> Provided data:
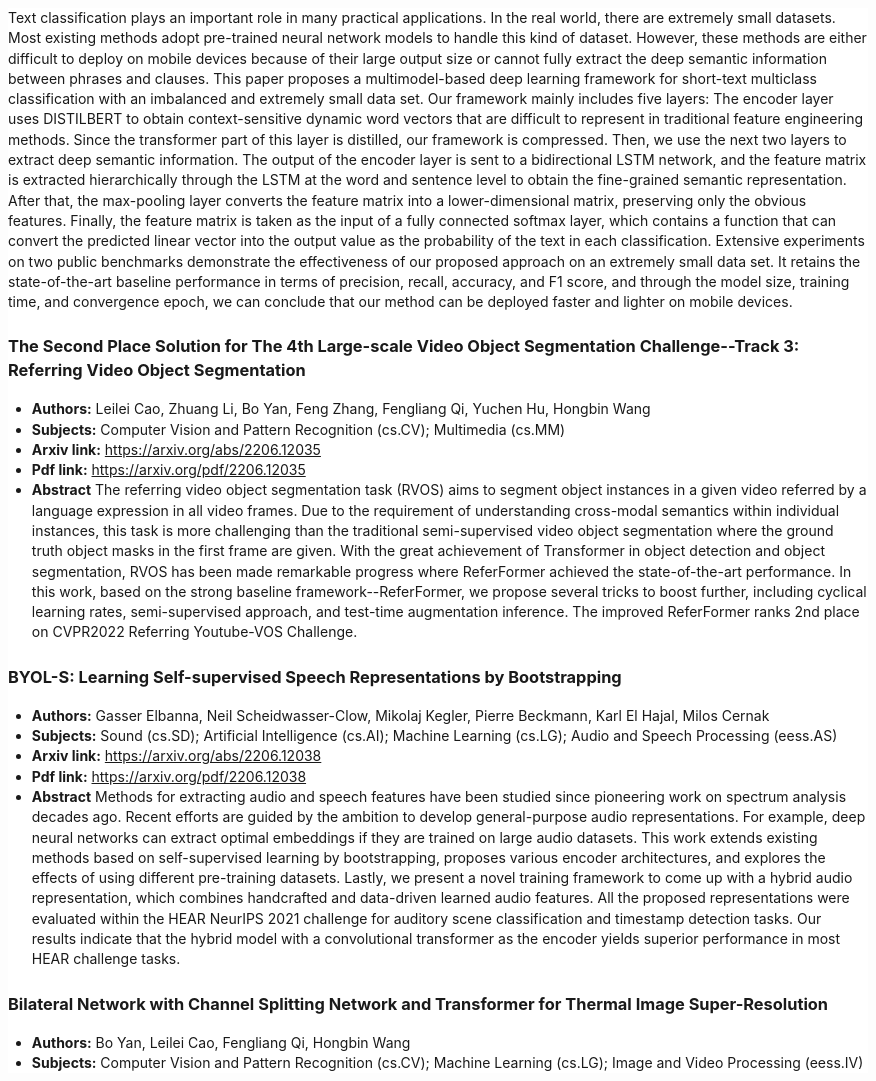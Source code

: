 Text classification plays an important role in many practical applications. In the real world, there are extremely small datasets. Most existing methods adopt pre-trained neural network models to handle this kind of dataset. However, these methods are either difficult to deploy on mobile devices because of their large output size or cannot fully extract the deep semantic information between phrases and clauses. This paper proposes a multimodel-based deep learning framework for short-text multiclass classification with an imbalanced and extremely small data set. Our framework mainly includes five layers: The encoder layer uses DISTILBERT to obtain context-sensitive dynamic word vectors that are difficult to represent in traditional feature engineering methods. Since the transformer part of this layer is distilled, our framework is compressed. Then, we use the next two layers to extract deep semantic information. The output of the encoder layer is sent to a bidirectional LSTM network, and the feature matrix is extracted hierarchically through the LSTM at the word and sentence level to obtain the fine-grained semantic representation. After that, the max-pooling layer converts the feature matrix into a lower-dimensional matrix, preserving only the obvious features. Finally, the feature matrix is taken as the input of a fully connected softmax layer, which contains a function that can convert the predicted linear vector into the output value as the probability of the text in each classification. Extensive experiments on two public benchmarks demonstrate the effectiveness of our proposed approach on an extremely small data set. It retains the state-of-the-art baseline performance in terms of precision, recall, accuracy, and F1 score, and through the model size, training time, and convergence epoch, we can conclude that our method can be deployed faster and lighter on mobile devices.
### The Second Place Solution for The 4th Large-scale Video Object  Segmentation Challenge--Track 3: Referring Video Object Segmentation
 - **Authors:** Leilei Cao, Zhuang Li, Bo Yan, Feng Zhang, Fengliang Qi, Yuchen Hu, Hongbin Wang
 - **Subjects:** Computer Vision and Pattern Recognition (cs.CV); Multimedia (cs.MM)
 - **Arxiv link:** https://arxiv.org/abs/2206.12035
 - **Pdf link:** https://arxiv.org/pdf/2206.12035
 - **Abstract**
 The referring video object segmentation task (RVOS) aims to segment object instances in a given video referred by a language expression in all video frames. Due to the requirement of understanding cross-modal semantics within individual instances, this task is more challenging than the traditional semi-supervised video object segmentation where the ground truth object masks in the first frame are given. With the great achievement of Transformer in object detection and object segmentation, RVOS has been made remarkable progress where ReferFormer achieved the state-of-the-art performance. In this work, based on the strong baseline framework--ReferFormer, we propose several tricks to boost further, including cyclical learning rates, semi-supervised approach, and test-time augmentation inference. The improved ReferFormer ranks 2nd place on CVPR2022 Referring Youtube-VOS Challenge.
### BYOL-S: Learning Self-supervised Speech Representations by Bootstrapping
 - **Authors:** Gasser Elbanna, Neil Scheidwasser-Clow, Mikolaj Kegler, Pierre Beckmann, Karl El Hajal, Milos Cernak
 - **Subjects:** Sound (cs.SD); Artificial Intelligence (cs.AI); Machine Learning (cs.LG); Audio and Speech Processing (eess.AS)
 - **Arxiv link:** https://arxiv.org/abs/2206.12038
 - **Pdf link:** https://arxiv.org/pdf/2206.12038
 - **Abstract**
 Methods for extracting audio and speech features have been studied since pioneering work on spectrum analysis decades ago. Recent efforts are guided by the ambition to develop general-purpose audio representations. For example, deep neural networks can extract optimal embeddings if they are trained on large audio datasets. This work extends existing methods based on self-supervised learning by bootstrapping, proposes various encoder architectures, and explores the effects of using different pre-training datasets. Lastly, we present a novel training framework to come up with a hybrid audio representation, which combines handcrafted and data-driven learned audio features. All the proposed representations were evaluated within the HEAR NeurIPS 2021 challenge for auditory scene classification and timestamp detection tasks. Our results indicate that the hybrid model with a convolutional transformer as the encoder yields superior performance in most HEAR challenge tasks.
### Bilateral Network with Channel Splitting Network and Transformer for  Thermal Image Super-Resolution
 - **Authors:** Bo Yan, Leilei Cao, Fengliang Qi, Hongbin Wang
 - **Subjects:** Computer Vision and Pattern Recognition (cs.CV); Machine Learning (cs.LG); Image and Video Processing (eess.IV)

> Your assignment: Could you print the listing above exactly, without the pictures?

> Answer for the task:
Source code

: Text classification plays an important role in many practical applications. In the real world, there are extremely small datasets. Most existing methods adopt pre-trained neural network models to handle this kind of dataset. However, these methods are either difficult to deploy on mobile devices because of their large output size or cannot fully extract the deep semantic information between phrases and clauses. This paper proposes a multimodel-based deep learning framework for short-text multiclass classification with an imbalanced and extremely small data set. Our framework mainly includes five layers: The encoder layer uses DISTILBERT to obtain context-sensitive dynamic word vectors that are difficult to represent in traditional feature engineering methods. Since the transformer part of this layer is distilled, our framework is compressed. Then, we use the next two layers to extract deep semantic information. The output of the encoder layer is sent to a bidirectional LSTM network, and the feature matrix is extracted hierarchically through the LSTM at the word and sentence level to obtain the fine-grained semantic representation. After that, the max-pooling layer converts the feature matrix into a lower-dimensional matrix, preserving only the obvious features. Finally, the feature matrix is taken as the input of a fully connected softmax layer, which contains a function that can convert the predicted linear vector into the output value as the probability of the text in each classification. Extensive experiments on two public benchmarks demonstrate the effectiveness of our proposed approach on an extremely small data set. It retains the state-of-the-art baseline performance in terms of precision, recall, accuracy, and F1 score, and through the model size, training time, and convergence epoch, we can conclude that our method can be deployed faster and lighter on mobile devices.
### The Second Place Solution for The 4th Large-scale Video Object  Segmentation Challenge--Track 3: Referring Video Object Segmentation
 - **Authors:** Leilei Cao, Zhuang Li, Bo Yan, Feng Zhang, Fengliang Qi, Yuchen Hu, Hongbin Wang
 - **Subjects:** Computer Vision and Pattern Recognition (cs.CV); Multimedia (cs.MM)
 - **Arxiv link:** https://arxiv.org/abs/2206.12035
 - **Pdf link:** https://arxiv.org/pdf/2206.12035
 - **Abstract**
 The referring video object segmentation task (RVOS) aims to segment object instances in a given video referred by a language expression in all video frames. Due to the requirement of understanding cross-modal semantics within individual instances, this task is more challenging than the traditional semi-supervised video object segmentation where the ground truth object masks in the first frame are given. With the great achievement of Transformer in object detection and object segmentation, RVOS has been made remarkable progress where ReferFormer achieved the state-of-the-art performance. In this work, based on the strong baseline framework--ReferFormer, we propose several tricks to boost further, including cyclical learning rates, semi-supervised approach, and test-time augmentation inference. The improved ReferFormer ranks 2nd place on CVPR2022 Referring Youtube-VOS Challenge.
### BYOL-S: Learning Self-supervised Speech Representations by Bootstrapping
 - **Authors:** Gasser Elbanna, Neil Scheidwasser-Clow, Mikolaj Kegler, Pierre Beckmann, Karl El Hajal, Milos Cernak
 - **Subjects:** Sound (cs.SD); Artificial Intelligence (cs.AI); Machine Learning (cs.LG); Audio and Speech Processing (eess.AS)
 - **Arxiv link:** https://arxiv.org/abs/2206.12038
 - **Pdf link:** https://arxiv.org/pdf/2206.12038
 - **Abstract**
 Methods for extracting audio and speech features have been studied since pioneering work on spectrum analysis decades ago. Recent efforts are guided by the ambition to develop general-purpose audio representations. For example, deep neural networks can extract optimal embeddings if they are trained on large audio datasets. This work extends existing methods based on self-supervised learning by bootstrapping, proposes various encoder architectures, and explores the effects of using different pre-training datasets. Lastly, we present a novel training framework to come up with a hybrid audio representation, which combines handcrafted and data-driven learned audio features. All the proposed representations were evaluated within the HEAR NeurIPS 2021 challenge for auditory scene classification and timestamp detection tasks. Our results indicate that the hybrid model with a convolutional transformer as the encoder yields superior performance in most HEAR challenge tasks.
### Bilateral Network with Channel Splitting Network and Transformer for  Thermal Image Super-Resolution
 - **Authors:** Bo Yan, Leilei Cao, Fengliang Qi, Hongbin Wang
 - **Subjects:** Computer Vision and Pattern Recognition (cs.CV); Machine Learning (cs.LG); Image and Video Processing (eess.IV)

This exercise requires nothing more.